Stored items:

****************

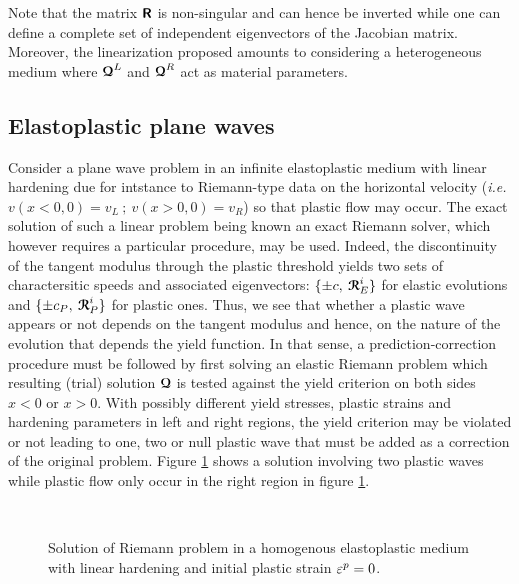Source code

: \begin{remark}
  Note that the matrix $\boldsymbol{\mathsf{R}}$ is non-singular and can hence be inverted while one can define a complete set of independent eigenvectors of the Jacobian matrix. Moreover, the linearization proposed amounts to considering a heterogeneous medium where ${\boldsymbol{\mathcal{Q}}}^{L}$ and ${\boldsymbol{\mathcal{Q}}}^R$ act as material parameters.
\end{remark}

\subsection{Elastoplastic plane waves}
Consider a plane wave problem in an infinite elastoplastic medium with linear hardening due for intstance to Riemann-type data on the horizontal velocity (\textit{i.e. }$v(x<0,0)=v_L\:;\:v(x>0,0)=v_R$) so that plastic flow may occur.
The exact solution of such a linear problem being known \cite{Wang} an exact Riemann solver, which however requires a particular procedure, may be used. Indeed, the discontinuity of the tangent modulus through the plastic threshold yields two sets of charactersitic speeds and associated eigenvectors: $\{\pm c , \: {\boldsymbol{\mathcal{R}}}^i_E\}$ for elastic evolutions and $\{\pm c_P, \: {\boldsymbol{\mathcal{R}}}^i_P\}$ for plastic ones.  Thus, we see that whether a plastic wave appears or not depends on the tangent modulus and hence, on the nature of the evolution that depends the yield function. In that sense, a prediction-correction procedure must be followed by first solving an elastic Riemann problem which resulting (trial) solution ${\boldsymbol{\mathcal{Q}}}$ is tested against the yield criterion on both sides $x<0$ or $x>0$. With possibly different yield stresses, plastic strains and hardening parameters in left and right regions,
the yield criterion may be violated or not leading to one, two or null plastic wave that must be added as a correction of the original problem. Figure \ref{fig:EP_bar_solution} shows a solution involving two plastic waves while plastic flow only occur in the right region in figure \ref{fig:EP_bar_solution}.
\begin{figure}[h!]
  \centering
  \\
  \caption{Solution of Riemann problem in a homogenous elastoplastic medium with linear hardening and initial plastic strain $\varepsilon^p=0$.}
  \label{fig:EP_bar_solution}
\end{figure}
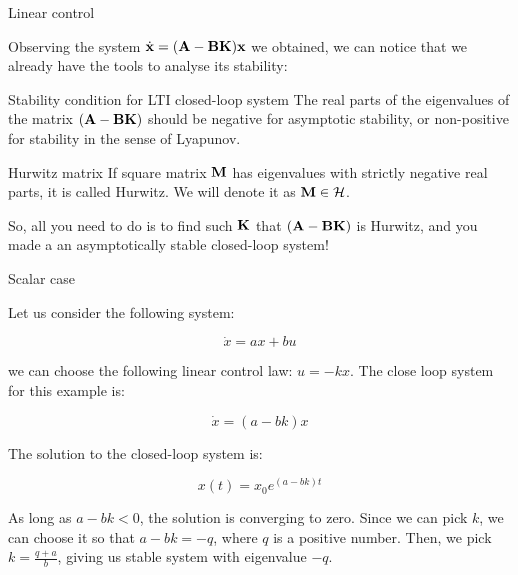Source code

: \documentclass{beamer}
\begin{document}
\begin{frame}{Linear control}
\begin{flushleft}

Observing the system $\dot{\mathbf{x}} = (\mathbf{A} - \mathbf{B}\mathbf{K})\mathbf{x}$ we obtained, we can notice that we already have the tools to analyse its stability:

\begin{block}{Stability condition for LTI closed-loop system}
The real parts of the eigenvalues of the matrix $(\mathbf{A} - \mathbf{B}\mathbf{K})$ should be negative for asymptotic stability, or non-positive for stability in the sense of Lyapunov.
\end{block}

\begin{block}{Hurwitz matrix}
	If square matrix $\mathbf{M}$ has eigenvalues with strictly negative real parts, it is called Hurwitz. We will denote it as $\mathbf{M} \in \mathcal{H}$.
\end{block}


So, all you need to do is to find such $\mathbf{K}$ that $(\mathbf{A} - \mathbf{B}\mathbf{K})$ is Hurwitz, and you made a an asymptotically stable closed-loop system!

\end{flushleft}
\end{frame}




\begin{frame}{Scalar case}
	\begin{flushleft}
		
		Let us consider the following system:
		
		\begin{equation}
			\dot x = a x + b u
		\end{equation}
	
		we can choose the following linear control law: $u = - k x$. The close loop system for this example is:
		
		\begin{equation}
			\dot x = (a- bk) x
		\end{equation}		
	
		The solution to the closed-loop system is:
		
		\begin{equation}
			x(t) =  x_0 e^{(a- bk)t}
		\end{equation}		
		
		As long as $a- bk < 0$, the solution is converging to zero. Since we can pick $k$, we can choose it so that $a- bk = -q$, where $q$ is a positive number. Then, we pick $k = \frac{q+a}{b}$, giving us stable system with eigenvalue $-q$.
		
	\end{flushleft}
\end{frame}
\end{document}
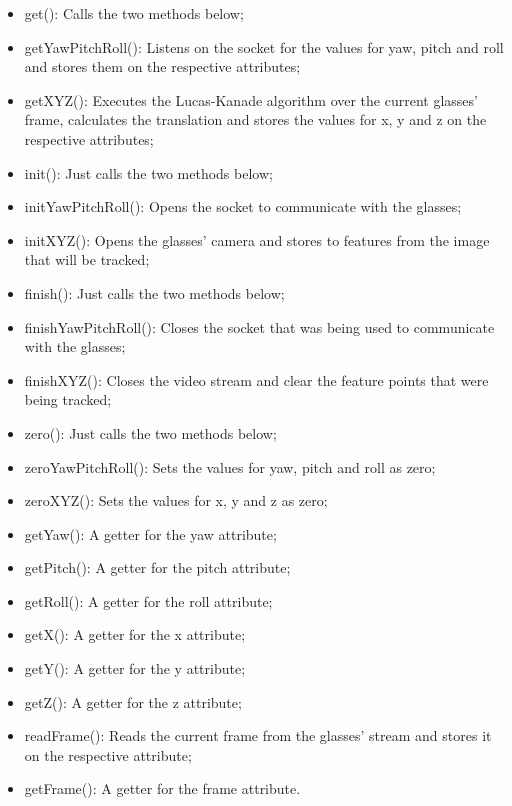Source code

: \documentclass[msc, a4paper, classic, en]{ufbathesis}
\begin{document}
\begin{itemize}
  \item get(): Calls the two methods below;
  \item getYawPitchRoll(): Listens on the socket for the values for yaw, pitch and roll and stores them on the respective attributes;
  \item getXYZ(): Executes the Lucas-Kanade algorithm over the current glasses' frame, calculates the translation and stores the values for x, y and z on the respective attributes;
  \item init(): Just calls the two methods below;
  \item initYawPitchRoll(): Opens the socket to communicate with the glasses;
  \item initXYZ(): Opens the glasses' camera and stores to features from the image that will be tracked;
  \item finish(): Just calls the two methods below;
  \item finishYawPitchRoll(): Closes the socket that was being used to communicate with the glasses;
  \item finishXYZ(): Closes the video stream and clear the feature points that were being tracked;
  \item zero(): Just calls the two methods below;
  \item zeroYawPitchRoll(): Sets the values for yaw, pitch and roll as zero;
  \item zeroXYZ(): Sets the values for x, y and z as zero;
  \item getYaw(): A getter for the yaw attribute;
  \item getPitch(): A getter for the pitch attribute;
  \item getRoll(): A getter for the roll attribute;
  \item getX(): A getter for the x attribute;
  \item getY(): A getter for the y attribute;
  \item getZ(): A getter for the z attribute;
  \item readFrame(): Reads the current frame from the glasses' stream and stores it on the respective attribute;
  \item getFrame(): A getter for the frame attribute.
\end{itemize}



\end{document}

****************

Of all the entries above, output exactly the lines between the one holding "zero(): Just calls the two methods below;" and the one holding "the x attribute;", inclusive.

  \item zero(): Just calls the two methods below;
  \item zeroYawPitchRoll(): Sets the values for yaw, pitch and roll as zero;
  \item zeroXYZ(): Sets the values for x, y and z as zero;
  \item getYaw(): A getter for the yaw attribute;
  \item getPitch(): A getter for the pitch attribute;
  \item getRoll(): A getter for the roll attribute;
  \item getX(): A getter for the x attribute;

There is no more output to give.